# TASK OBJECTIVE
Please restate word for word the line holding "system called gitmirror" and every following line through the end of the entries.

# DATA FOR REVIEW
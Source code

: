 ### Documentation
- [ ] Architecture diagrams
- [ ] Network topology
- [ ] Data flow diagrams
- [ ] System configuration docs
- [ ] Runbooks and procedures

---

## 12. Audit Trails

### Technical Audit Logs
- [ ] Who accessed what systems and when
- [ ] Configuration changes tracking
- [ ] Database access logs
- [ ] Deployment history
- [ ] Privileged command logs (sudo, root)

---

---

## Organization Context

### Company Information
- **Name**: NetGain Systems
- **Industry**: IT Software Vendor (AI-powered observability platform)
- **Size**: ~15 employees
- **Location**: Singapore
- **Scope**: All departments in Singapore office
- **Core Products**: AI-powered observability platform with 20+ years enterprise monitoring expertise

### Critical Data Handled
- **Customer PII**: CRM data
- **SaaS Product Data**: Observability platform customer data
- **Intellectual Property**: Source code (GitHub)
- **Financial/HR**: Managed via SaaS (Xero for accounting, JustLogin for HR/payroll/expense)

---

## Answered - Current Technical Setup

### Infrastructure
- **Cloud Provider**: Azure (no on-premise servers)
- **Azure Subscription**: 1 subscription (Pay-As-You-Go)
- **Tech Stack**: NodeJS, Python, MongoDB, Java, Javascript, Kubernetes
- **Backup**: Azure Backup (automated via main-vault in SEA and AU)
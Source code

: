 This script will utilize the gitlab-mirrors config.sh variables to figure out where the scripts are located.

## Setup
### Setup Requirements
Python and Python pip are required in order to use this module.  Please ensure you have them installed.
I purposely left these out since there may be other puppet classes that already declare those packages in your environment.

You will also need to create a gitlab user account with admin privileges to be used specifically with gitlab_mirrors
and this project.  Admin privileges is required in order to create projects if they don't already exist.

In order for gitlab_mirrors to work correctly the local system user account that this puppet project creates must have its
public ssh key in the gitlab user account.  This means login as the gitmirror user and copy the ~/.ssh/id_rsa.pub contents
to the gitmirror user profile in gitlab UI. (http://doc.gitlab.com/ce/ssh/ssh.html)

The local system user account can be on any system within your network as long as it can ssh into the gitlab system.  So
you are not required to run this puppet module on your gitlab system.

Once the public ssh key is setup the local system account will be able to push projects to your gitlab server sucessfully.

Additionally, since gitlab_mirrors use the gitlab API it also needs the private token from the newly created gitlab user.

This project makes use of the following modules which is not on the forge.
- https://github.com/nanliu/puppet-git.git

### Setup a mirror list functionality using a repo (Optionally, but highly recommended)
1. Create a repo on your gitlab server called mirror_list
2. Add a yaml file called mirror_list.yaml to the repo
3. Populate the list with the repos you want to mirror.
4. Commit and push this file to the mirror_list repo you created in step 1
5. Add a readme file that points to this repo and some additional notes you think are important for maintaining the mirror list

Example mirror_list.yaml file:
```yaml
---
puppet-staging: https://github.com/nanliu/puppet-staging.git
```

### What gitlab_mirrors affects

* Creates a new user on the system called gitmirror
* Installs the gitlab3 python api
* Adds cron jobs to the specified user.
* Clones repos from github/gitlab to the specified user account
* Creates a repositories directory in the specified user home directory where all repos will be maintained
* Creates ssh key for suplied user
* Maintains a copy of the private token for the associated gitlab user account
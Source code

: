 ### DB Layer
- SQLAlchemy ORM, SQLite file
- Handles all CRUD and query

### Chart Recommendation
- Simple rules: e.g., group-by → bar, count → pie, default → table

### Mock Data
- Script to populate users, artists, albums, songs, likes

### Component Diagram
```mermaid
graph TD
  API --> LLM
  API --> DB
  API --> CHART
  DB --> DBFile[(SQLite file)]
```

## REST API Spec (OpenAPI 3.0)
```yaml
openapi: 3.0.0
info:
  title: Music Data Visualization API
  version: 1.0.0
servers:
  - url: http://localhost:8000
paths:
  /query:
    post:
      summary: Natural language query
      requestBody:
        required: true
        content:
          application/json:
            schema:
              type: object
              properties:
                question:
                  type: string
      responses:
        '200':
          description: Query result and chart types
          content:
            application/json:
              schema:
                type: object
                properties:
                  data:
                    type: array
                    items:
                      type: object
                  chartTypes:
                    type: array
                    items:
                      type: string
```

# WRITTEN SOLUTION
* Creates a new user on the system called gitmirror
* Installs the gitlab3 python api
* Adds cron jobs to the specified user.
* Clones repos from github/gitlab to the specified user account
* Creates a repositories directory in the specified user home directory where all repos will be maintained
* Creates ssh key for suplied user
* Maintains a copy of the private token for the associated gitlab user account
Source code

: ### DB Layer
- SQLAlchemy ORM, SQLite file
- Handles all CRUD and query

### Chart Recommendation
- Simple rules: e.g., group-by → bar, count → pie, default → table

### Mock Data
- Script to populate users, artists, albums, songs, likes

### Component Diagram
```mermaid
graph TD
  API --> LLM
  API --> DB
  API --> CHART
  DB --> DBFile[(SQLite file)]
```

## REST API Spec (OpenAPI 3.0)
```yaml
openapi: 3.0.0
info:
  title: Music Data Visualization API
  version: 1.0.0
servers:
  - url: http://localhost:8000
paths:
  /query:
    post:
      summary: Natural language query
      requestBody:
        required: true
        content:
          application/json:
            schema:
              type: object
              properties:
                question:
                  type: string
      responses:
        '200':
          description: Query result and chart types
          content:
            application/json:
              schema:
                type: object
                properties:
                  data:
                    type: array
                    items:
                      type: object
                  chartTypes:
                    type: array
                    items:
                      type: string
```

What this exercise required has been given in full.